[Information Boundary: Start]
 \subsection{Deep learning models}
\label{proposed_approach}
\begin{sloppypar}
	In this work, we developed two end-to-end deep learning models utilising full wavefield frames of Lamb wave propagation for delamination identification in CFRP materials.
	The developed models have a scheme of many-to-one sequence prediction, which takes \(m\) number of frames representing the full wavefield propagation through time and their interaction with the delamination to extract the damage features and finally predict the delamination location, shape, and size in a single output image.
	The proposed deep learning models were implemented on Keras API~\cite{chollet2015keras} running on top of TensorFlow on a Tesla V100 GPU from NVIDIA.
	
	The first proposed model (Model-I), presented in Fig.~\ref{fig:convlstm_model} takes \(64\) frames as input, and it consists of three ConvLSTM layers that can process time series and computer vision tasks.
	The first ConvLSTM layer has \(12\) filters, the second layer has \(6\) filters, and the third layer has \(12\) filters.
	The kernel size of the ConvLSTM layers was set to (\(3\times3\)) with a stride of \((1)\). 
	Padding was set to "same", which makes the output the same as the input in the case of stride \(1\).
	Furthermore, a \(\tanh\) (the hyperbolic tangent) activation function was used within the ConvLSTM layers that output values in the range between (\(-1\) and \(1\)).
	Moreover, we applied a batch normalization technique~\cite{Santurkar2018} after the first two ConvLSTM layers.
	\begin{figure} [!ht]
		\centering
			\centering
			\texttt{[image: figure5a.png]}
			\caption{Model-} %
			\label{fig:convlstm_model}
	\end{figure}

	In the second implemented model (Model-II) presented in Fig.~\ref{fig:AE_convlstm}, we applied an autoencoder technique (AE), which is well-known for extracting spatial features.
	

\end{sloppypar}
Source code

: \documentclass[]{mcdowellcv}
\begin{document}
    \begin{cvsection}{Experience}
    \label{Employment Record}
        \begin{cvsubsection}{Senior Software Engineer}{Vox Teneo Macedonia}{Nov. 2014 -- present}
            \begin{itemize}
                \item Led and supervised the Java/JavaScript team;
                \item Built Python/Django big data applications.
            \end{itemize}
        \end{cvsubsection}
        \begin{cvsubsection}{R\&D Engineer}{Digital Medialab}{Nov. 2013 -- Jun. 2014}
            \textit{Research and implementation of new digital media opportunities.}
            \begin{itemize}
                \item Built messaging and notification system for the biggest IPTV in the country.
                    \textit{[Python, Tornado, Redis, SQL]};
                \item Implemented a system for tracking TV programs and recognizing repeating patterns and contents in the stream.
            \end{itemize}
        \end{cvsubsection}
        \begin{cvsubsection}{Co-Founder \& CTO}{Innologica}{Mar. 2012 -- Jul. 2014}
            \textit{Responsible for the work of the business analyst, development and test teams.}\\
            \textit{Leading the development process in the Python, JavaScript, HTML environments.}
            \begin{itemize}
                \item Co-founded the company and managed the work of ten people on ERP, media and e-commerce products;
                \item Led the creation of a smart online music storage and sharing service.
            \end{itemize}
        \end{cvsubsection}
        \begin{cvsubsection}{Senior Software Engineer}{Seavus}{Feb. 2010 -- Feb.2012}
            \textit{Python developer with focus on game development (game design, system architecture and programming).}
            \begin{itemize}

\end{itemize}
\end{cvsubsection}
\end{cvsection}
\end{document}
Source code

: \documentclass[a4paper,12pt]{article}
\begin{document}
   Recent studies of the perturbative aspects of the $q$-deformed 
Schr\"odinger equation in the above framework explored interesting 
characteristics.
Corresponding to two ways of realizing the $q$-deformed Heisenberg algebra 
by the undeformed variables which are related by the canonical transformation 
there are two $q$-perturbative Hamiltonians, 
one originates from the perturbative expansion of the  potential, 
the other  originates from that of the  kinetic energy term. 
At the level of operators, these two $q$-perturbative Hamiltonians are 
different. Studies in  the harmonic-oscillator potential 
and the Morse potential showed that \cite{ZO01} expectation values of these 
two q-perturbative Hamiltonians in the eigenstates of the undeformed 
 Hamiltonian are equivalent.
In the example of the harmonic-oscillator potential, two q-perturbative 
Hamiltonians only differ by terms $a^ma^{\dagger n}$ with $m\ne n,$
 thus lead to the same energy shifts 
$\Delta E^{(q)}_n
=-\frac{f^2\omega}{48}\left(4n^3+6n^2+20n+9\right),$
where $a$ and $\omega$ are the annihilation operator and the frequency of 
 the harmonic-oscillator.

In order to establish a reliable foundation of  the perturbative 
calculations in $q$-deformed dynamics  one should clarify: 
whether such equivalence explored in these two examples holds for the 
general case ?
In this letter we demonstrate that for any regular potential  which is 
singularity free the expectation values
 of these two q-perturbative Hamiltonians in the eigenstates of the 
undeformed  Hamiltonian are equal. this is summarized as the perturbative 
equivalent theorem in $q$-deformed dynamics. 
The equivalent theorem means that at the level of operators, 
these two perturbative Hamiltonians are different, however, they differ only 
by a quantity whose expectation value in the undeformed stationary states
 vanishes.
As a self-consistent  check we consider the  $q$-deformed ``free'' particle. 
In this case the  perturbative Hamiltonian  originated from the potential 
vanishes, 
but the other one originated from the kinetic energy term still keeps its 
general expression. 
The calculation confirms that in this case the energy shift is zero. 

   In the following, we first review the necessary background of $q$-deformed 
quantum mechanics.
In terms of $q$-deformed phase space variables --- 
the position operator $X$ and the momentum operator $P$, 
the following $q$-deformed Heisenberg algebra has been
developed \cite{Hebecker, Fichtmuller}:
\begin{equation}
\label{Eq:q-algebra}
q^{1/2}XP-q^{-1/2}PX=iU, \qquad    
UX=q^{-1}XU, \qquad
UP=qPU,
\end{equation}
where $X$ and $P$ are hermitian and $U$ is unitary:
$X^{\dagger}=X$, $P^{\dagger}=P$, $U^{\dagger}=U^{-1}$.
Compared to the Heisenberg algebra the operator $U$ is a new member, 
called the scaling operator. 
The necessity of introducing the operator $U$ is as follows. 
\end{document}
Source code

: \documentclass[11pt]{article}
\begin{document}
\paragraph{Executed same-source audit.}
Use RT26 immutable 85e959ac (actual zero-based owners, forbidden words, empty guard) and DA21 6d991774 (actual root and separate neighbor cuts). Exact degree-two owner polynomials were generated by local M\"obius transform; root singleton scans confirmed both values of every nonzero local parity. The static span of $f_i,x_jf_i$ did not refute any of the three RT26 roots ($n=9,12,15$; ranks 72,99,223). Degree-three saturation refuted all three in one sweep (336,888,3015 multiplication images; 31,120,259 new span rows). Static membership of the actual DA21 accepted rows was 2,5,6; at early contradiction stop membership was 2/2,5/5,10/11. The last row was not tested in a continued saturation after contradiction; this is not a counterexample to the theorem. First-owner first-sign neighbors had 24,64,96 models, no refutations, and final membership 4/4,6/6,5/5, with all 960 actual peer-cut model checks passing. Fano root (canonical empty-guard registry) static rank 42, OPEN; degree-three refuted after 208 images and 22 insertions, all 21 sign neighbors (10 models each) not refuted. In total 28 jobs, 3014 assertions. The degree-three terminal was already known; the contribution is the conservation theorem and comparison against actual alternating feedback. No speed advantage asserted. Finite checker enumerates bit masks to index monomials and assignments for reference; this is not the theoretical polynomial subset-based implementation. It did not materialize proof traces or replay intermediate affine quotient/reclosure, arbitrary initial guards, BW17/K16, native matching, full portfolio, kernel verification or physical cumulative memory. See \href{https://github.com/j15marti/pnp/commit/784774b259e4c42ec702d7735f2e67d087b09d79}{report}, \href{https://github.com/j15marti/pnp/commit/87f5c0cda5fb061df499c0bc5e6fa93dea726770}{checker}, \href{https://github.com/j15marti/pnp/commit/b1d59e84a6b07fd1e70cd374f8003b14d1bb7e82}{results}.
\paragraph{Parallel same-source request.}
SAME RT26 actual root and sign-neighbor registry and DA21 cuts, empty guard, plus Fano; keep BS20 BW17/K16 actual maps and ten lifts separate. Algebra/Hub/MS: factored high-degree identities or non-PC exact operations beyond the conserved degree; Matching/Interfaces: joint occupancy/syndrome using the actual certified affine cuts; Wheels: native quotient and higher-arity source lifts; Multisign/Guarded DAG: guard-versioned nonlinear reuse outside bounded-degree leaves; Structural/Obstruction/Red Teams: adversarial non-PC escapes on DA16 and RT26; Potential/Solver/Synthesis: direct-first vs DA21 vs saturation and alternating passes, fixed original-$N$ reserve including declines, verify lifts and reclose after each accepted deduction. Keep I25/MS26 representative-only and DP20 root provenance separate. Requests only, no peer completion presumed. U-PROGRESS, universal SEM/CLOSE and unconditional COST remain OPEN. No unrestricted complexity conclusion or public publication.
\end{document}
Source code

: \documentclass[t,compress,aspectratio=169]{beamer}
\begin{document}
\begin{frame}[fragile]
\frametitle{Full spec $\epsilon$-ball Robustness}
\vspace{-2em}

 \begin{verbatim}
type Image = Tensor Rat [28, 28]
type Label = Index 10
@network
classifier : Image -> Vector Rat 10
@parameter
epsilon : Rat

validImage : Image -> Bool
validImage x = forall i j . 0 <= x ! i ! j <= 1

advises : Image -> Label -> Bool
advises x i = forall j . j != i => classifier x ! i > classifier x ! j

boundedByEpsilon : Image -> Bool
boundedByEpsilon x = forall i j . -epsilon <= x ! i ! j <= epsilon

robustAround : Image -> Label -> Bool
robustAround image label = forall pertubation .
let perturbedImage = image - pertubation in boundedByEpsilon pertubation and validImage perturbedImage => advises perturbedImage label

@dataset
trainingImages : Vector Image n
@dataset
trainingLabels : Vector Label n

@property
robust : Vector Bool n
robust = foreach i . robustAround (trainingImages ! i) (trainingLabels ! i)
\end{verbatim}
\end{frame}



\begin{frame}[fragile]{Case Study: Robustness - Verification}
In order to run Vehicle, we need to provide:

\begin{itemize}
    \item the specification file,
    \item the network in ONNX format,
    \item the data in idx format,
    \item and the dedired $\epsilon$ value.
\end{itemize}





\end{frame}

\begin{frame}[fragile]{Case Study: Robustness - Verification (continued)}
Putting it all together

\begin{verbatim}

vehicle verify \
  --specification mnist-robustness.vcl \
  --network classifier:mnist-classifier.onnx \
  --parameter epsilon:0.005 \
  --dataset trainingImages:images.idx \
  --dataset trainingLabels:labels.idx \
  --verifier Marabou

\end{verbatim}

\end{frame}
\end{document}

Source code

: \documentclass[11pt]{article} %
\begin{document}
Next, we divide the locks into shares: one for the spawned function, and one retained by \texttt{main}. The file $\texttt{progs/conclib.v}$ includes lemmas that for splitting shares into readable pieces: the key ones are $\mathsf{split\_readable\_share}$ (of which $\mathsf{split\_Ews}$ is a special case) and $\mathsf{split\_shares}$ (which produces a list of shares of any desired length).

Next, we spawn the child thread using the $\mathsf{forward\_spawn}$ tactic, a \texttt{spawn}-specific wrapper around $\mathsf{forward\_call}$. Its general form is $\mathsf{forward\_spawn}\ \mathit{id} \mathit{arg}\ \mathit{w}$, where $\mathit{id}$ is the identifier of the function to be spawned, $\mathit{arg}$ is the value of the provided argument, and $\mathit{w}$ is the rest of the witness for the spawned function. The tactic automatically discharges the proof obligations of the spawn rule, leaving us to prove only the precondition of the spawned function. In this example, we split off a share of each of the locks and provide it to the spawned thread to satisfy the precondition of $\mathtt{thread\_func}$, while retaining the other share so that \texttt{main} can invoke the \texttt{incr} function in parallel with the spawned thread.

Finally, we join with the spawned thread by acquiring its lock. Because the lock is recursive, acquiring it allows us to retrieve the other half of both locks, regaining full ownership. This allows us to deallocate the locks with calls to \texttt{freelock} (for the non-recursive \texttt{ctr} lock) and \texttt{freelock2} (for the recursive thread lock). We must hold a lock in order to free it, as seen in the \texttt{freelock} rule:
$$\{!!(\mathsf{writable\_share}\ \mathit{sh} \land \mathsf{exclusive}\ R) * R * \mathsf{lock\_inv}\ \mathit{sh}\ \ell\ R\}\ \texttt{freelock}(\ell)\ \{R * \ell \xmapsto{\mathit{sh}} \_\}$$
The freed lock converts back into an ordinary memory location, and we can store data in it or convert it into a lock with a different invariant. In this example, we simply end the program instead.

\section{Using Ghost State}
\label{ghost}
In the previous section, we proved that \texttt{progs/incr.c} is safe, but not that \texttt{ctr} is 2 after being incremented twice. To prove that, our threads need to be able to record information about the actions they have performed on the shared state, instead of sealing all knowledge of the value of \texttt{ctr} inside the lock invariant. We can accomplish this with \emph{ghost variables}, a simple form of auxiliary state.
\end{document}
[Information Boundary: End]
Prompt: The first line of the entries, the line with "The kernel size", and every line between them should be retyped exactly, and nothing else.

Result below:
 \subsection{Deep learning models}
\label{proposed_approach}
\begin{sloppypar}
	In this work, we developed two end-to-end deep learning models utilising full wavefield frames of Lamb wave propagation for delamination identification in CFRP materials.
	The developed models have a scheme of many-to-one sequence prediction, which takes \(m\) number of frames representing the full wavefield propagation through time and their interaction with the delamination to extract the damage features and finally predict the delamination location, shape, and size in a single output image.
	The proposed deep learning models were implemented on Keras API~\cite{chollet2015keras} running on top of TensorFlow on a Tesla V100 GPU from NVIDIA.
	
	The first proposed model (Model-I), presented in Fig.~\ref{fig:convlstm_model} takes \(64\) frames as input, and it consists of three ConvLSTM layers that can process time series and computer vision tasks.
	The first ConvLSTM layer has \(12\) filters, the second layer has \(6\) filters, and the third layer has \(12\) filters.
	The kernel size of the ConvLSTM layers was set to (\(3\times3\)) with a stride of \((1)\). 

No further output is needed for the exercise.